(To do) Give back the listing word for word, from top to bottom.

Top of Data records

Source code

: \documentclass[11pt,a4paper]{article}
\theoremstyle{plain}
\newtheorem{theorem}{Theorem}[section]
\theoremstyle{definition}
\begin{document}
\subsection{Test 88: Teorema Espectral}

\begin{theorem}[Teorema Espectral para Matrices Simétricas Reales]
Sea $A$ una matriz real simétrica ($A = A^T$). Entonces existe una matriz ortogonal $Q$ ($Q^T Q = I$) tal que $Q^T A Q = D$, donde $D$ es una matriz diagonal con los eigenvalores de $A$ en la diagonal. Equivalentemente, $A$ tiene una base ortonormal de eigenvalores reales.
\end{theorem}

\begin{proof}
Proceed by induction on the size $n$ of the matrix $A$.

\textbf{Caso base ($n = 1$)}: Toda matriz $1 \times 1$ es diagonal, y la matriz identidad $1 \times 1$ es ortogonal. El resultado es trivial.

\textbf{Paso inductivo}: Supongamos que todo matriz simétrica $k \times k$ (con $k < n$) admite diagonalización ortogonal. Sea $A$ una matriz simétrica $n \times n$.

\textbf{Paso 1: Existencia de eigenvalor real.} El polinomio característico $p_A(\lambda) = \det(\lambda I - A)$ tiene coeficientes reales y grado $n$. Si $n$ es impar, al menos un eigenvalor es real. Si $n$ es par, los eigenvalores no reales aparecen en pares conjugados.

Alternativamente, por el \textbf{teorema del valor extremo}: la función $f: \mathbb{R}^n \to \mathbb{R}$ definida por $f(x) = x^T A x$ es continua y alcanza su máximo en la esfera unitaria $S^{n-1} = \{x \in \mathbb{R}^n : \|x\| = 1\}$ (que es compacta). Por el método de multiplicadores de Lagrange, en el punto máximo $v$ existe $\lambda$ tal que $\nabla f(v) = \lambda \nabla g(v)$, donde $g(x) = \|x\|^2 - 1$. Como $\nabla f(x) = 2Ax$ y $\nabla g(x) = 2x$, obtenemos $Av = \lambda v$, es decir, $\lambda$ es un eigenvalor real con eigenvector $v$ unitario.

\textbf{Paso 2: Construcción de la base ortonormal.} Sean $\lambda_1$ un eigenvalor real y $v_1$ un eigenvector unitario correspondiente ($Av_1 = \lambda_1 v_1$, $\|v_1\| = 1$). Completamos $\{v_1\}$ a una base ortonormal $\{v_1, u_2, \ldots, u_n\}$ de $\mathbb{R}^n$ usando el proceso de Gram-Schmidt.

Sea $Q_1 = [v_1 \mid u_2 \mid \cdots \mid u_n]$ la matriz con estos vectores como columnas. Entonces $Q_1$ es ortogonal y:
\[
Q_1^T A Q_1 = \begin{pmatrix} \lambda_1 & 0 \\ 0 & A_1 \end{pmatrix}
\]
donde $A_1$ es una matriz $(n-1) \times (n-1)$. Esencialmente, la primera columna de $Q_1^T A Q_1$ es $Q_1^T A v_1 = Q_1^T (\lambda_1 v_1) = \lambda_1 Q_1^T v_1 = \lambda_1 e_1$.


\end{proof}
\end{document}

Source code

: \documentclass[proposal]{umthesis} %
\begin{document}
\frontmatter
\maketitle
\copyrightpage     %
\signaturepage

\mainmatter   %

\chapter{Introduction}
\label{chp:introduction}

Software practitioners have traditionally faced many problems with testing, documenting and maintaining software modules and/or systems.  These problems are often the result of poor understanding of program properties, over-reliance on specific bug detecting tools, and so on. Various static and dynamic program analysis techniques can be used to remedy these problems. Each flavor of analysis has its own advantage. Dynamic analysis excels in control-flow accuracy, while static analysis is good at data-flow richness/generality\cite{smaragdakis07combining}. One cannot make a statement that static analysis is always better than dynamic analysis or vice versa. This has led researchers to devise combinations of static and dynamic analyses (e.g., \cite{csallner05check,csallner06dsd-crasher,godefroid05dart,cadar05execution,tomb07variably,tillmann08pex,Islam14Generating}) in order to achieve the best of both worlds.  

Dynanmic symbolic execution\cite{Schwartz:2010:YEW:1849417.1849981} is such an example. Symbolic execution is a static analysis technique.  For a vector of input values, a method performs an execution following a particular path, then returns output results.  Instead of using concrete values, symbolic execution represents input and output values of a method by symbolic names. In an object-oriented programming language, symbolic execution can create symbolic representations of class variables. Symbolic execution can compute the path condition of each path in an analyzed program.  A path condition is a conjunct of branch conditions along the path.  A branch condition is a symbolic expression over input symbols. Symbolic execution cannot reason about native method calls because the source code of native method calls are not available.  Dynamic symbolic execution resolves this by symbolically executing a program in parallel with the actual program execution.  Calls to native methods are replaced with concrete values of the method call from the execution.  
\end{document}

Bottom of Data records

(Expected output)
Source code

: \documentclass[11pt,a4paper]{article}
\theoremstyle{plain}
\newtheorem{theorem}{Theorem}[section]
\theoremstyle{definition}
\begin{document}
\subsection{Test 88: Teorema Espectral}

\begin{theorem}[Teorema Espectral para Matrices Simétricas Reales]
Sea $A$ una matriz real simétrica ($A = A^T$). Entonces existe una matriz ortogonal $Q$ ($Q^T Q = I$) tal que $Q^T A Q = D$, donde $D$ es una matriz diagonal con los eigenvalores de $A$ en la diagonal. Equivalentemente, $A$ tiene una base ortonormal de eigenvalores reales.
\end{theorem}

\begin{proof}
Proceed by induction on the size $n$ of the matrix $A$.

\textbf{Caso base ($n = 1$)}: Toda matriz $1 \times 1$ es diagonal, y la matriz identidad $1 \times 1$ es ortogonal. El resultado es trivial.

\textbf{Paso inductivo}: Supongamos que todo matriz simétrica $k \times k$ (con $k < n$) admite diagonalización ortogonal. Sea $A$ una matriz simétrica $n \times n$.

\textbf{Paso 1: Existencia de eigenvalor real.} El polinomio característico $p_A(\lambda) = \det(\lambda I - A)$ tiene coeficientes reales y grado $n$. Si $n$ es impar, al menos un eigenvalor es real. Si $n$ es par, los eigenvalores no reales aparecen en pares conjugados.

Alternativamente, por el \textbf{teorema del valor extremo}: la función $f: \mathbb{R}^n \to \mathbb{R}$ definida por $f(x) = x^T A x$ es continua y alcanza su máximo en la esfera unitaria $S^{n-1} = \{x \in \mathbb{R}^n : \|x\| = 1\}$ (que es compacta). Por el método de multiplicadores de Lagrange, en el punto máximo $v$ existe $\lambda$ tal que $\nabla f(v) = \lambda \nabla g(v)$, donde $g(x) = \|x\|^2 - 1$. Como $\nabla f(x) = 2Ax$ y $\nabla g(x) = 2x$, obtenemos $Av = \lambda v$, es decir, $\lambda$ es un eigenvalor real con eigenvector $v$ unitario.

\textbf{Paso 2: Construcción de la base ortonormal.} Sean $\lambda_1$ un eigenvalor real y $v_1$ un eigenvector unitario correspondiente ($Av_1 = \lambda_1 v_1$, $\|v_1\| = 1$). Completamos $\{v_1\}$ a una base ortonormal $\{v_1, u_2, \ldots, u_n\}$ de $\mathbb{R}^n$ usando el proceso de Gram-Schmidt.

Sea $Q_1 = [v_1 \mid u_2 \mid \cdots \mid u_n]$ la matriz con estos vectores como columnas. Entonces $Q_1$ es ortogonal y:
\[
Q_1^T A Q_1 = \begin{pmatrix} \lambda_1 & 0 \\ 0 & A_1 \end{pmatrix}
\]
donde $A_1$ es una matriz $(n-1) \times (n-1)$. Esencialmente, la primera columna de $Q_1^T A Q_1$ es $Q_1^T A v_1 = Q_1^T (\lambda_1 v_1) = \lambda_1 Q_1^T v_1 = \lambda_1 e_1$.


\end{proof}
\end{document}

Source code

: \documentclass[proposal]{umthesis} %
\begin{document}
\frontmatter
\maketitle
\copyrightpage     %
\signaturepage

\mainmatter   %

\chapter{Introduction}
\label{chp:introduction}

Software practitioners have traditionally faced many problems with testing, documenting and maintaining software modules and/or systems.  These problems are often the result of poor understanding of program properties, over-reliance on specific bug detecting tools, and so on. Various static and dynamic program analysis techniques can be used to remedy these problems. Each flavor of analysis has its own advantage. Dynamic analysis excels in control-flow accuracy, while static analysis is good at data-flow richness/generality\cite{smaragdakis07combining}. One cannot make a statement that static analysis is always better than dynamic analysis or vice versa. This has led researchers to devise combinations of static and dynamic analyses (e.g., \cite{csallner05check,csallner06dsd-crasher,godefroid05dart,cadar05execution,tomb07variably,tillmann08pex,Islam14Generating}) in order to achieve the best of both worlds.  

Dynanmic symbolic execution\cite{Schwartz:2010:YEW:1849417.1849981} is such an example. Symbolic execution is a static analysis technique.  For a vector of input values, a method performs an execution following a particular path, then returns output results.  Instead of using concrete values, symbolic execution represents input and output values of a method by symbolic names. In an object-oriented programming language, symbolic execution can create symbolic representations of class variables. Symbolic execution can compute the path condition of each path in an analyzed program.  A path condition is a conjunct of branch conditions along the path.  A branch condition is a symbolic expression over input symbols. Symbolic execution cannot reason about native method calls because the source code of native method calls are not available.  Dynamic symbolic execution resolves this by symbolically executing a program in parallel with the actual program execution.  Calls to native methods are replaced with concrete values of the method call from the execution.  
\end{document}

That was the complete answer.